Richard A. O'Keefe ok@REDACTED
Wed Nov 27 04:20:06 CET 2013


On 27/11/2013, at 2:28 PM, Sanath Prasanna wrote:

> Hi all,
> when running following sample in ERL shell, I got wrong value. What is the reason for this?
> 
> 2452.45*100. = 245244.99999999997
> 
> It should be 245245.0 or 245245
> 

What do you mean "should"?
Some programming languages lie to you about the number they give you.
Ruby for one.
You have to probe a little deeper.

m% irb
>> 2452.45*100
=> 245245.0
>> 2452.45*100 - 245245.0
=> -2.91038304567337e-11

So Ruby _actually_ calculated the *same* answer as Erlang,
but showed you a different number.

SWI Prolog calculated the same number as Erlang.

m% swipl
?- X is 2452.45*100.
X = 245244.99999999997.

Gambit Scheme calculated the same number as Erlang.

m% gsi
Gambit v4.6.0
> (* 2452.45 100) 
245244.99999999997

R calculates the same number as Erlang, but like Ruby,
rounds the number before displaying it:

m% R
> x <- 2452.45 * 100
> x
[1] 245245
> x - 245245
[1] -2.910383e-11

Javascript calculates the same number as Erlang.

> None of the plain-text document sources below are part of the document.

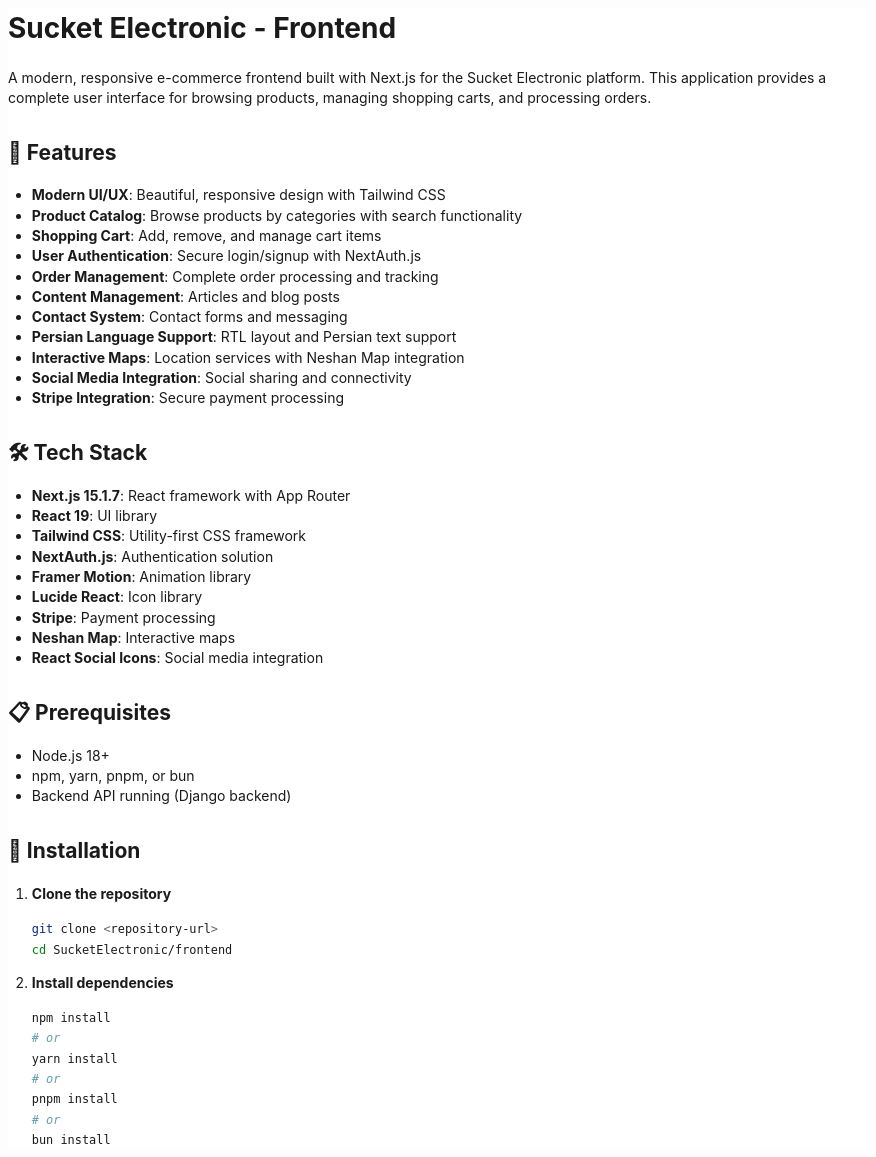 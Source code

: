 # Sucket Electronic - Frontend

A modern, responsive e-commerce frontend built with Next.js for the Sucket Electronic platform. This application provides a complete user interface for browsing products, managing shopping carts, and processing orders.

## 🚀 Features

- **Modern UI/UX**: Beautiful, responsive design with Tailwind CSS
- **Product Catalog**: Browse products by categories with search functionality
- **Shopping Cart**: Add, remove, and manage cart items
- **User Authentication**: Secure login/signup with NextAuth.js
- **Order Management**: Complete order processing and tracking
- **Content Management**: Articles and blog posts
- **Contact System**: Contact forms and messaging
- **Persian Language Support**: RTL layout and Persian text support
- **Interactive Maps**: Location services with Neshan Map integration
- **Social Media Integration**: Social sharing and connectivity
- **Stripe Integration**: Secure payment processing

## 🛠️ Tech Stack

- **Next.js 15.1.7**: React framework with App Router
- **React 19**: UI library
- **Tailwind CSS**: Utility-first CSS framework
- **NextAuth.js**: Authentication solution
- **Framer Motion**: Animation library
- **Lucide React**: Icon library
- **Stripe**: Payment processing
- **Neshan Map**: Interactive maps
- **React Social Icons**: Social media integration

## 📋 Prerequisites

- Node.js 18+ 
- npm, yarn, pnpm, or bun
- Backend API running (Django backend)

## 🔧 Installation

1. **Clone the repository**
   ```bash
   git clone <repository-url>
   cd SucketElectronic/frontend
   ```

2. **Install dependencies**
   ```bash
   npm install
   # or
   yarn install
   # or
   pnpm install
   # or
   bun install
   ```
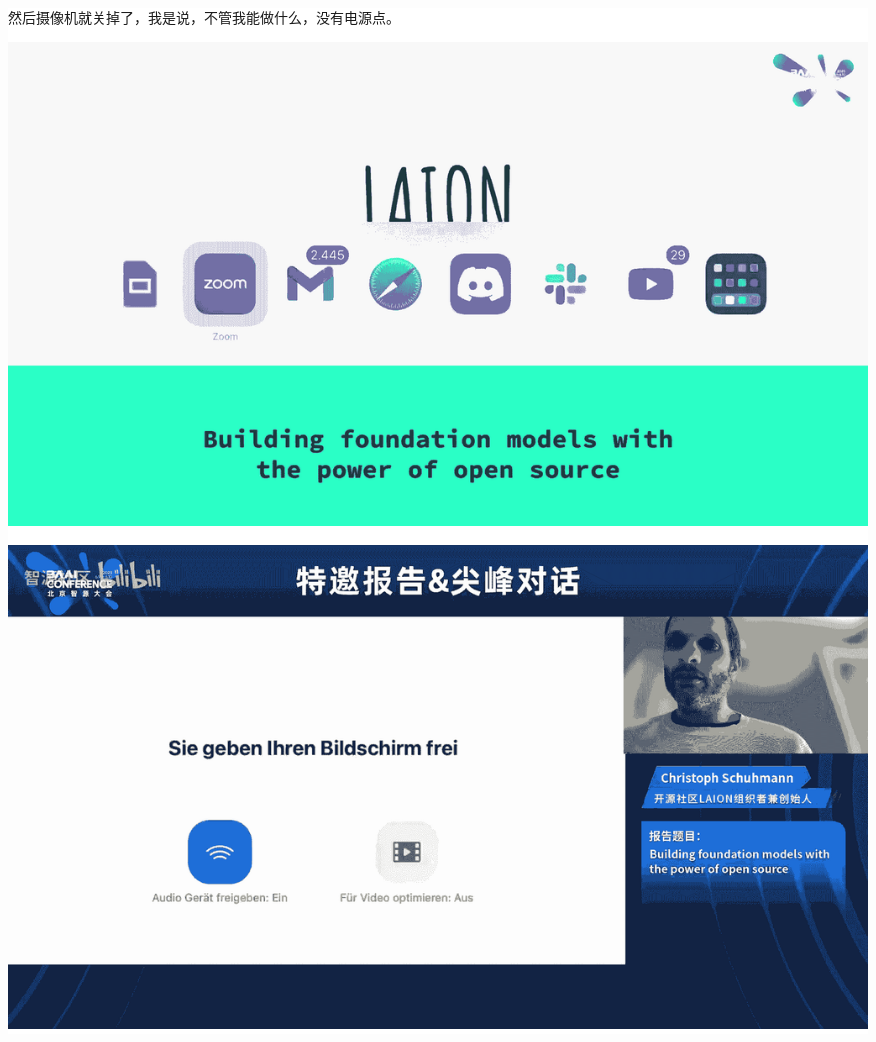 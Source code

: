然后摄像机就关掉了，我是说，不管我能做什么，没有电源点。

![](img/ae872653c28dac63fb6511af60b3087c_5.png)

![](img/ae872653c28dac63fb6511af60b3087c_6.png)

m% /Scratch/js-1.6.20070208/js
js> 2452.45*100
245244.99999999997

I think we're beginning to see a pattern.

m% cat >foo.c
#include <stdio.h>

int main(void) {
    printf("%.12f\n", 2452.45*100);
    return 0;
}
<EOF>
m% cc foo.c
m% a.out
245244.999999999971

It looks very much as though Erlang calculates exactly the
answer that it "should" calculate.

Remember, this is IEEE double-precision *binary* floating-
point arithmetic.  100 can be represented exactly in that
arithmetic, but 2452.45 *cannot*.  From a C program, when
you convert 2452.45 to an IEEE double, what you get is
2452.44999999999981810106.

There _is_ an IEEE standard for decimal floating point
arithmetic, and recent IBM z/Series and Power computers
offer high speed hardware support for it, and there _is_
at least a draft of a standard for decimal floating point
in C, which IBM's XLC supports, GCC supports (see
http://gcc.gnu.org/onlinedocs/gcc/Decimal-Float.html),
but clang doesn't.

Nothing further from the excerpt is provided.